Model free only uses current state values to make a prediction - model based tries to figure out a model of the environment


Model vs Model Free: learning based on predicitons of next state/reward or real samples

Stable baselines (what we are working with) focuses on Model Free 

Algorithm choice can be based on the action space - PPO works on all, but some for example TD3 only works on Box

Treat these algorithms as commodities - good to know in detail how they are put together and/or how they work

Training metrics - what you get back during training

Evaluation - all to do with episode length and reward
Time - fps, iterations, time_elapsed, timesteps
Loss - 
and 
Other explained variance - variance in the env your agent can explain

You need pytorch for GPU acceleration

In [8]:
log_path = os.path.join('Training', 'Logs')

In [None]:
log_path

In [None]:
env = gym.make(environment_name)
env = DummyVecEnv([lambda: env])
model = PPO('MlpPolicy', env, verbose=1, tensorboard_log=log_path)

In [None]:
model.learn(total_timesteps=20000)

In [None]:
PPO_Path = os.path.join('Training', 'Saved Models', 'PPO_Model_Cartpole')

In [None]:
model.save(PPO_Path)

In [None]:
del model

In [None]:
model = PPO.load(PPO_Path, env=env)

el_len_mean = how long it lasted
el_rew_mean = how much reward it got

In [None]:
evaluate_policy(model, env, n_eval_episodes=10, render=True)

In [None]:
env.close()

In [None]:
episodes =  5 # Think of an episode as one full game within the environment.
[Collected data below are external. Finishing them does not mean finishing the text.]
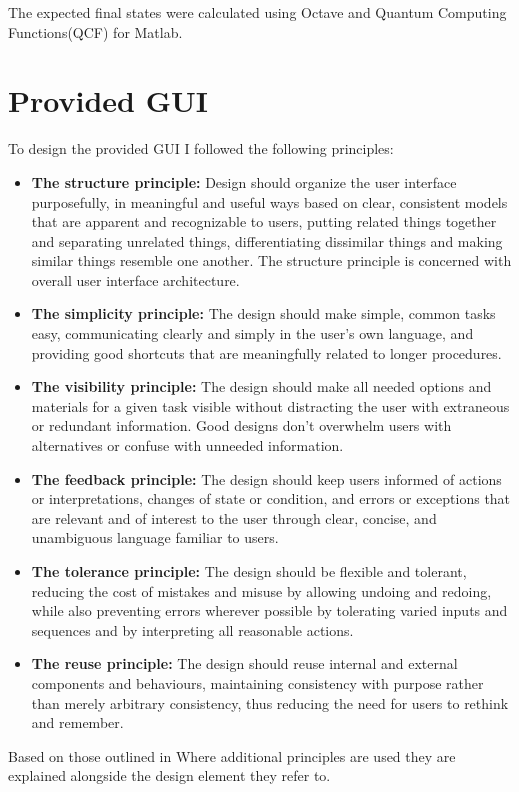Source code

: The expected final states were calculated using Octave\cite{octweb} and Quantum Computing Functions(QCF) for Matlab\cite{qcfweb}.

\section{Provided GUI}
\label{sec:provgui}
To design the provided GUI I followed the following principles:
\begin{itemize}
 \item \textbf{The structure principle:} Design should organize the user interface purposefully, in meaningful and useful ways based on clear, consistent models that are apparent and recognizable to users, putting related things together and separating unrelated things, differentiating dissimilar things and making similar things resemble one another. 
The structure principle is concerned with overall user interface architecture.
\item \textbf{The simplicity principle:} The design should make simple, common tasks easy, communicating clearly and simply in the user's own language, and providing good shortcuts that are meaningfully related to longer procedures.
\item \textbf{The visibility principle:} The design should make all needed options and materials for a given task visible without distracting the user with extraneous or redundant information. 
Good designs don't overwhelm users with alternatives or confuse with unneeded information.
\item \textbf{The feedback principle:} The design should keep users informed of actions or interpretations, changes of state or condition, and errors or exceptions that are relevant and of interest to the user through clear, concise, and unambiguous language familiar to users.
\item \textbf{The tolerance principle:} The design should be flexible and tolerant, reducing the cost of mistakes and misuse by allowing undoing and redoing, while also preventing errors wherever possible by tolerating varied inputs and sequences and by interpreting all reasonable actions.
\item \textbf{The reuse principle:} The design should reuse internal and external components and behaviours, maintaining consistency with purpose rather than merely arbitrary consistency, thus reducing the need for users to rethink and remember.
\end{itemize}
Based on those outlined in \cite{constantine1999software}
Where additional principles are used they are explained alongside the design element they refer to.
Some environments have a fixed length. CartPole is 200 frames Others are continuous, eg, play until not more lives left
for episode in range(1, episodes+1):
    obs, info = env.reset()
    terminated = False
    truncated = False
    score = 0
    
    # Action Space - actions you can take in your environment
    # Observation Space - what your observations look like, a partial view. Here we have a Box environment
    
    while not terminated:
        env.render()
        action, next_state = model.predict(obs) # Now using model here
        obs, reward, terminated, truncated, info = env.step(action)
        score += reward
        if truncated:
            break
    print('Episode:{} Score:{}'.format(episode, score))
env.close()

In [None]:
env.close()

7. Viewing Logs in Tensorboard

In [None]:
training_log_path = os.path.join(log_path, 'PPO_1')

In [None]:
!tensorboard --logdir={training_log_path}

Core metric to pay attention too is average reward. this is an indication of how well the model is going to perform in that environment using that reward function. Second is an average episode length (this is important in continuous environment). 

To get a better model:
1. Train for Longer
2. Hyperparameter Tuning

8. Adding Callbacks

In [4]:
from stable_baselines3.common.callbacks import EvalCallback, StopTrainingOnRewardThreshold

In [5]:
save_path = os.path.join('Training', 'Saved Models', 'PPO_Model_Cartpole')

In [6]:
stop_callback = StopTrainingOnRewardThreshold(reward_threshold=200, verbose=1)
eval_callback = EvalCallback(env, callback_on_new_best=stop_callback, eval_freq=10000, verbose=1, best_model_save_path=save_path)

In [9]:
model = PPO('MlpPolicy', env, verbose=1, tensorboard_log=log_path)

Using cpu device
Wrapping the env with a `Monitor` wrapper
Wrapping the env in a DummyVecEnv.


In [10]:
model.learn(total_timesteps=20000, callback=eval_callback)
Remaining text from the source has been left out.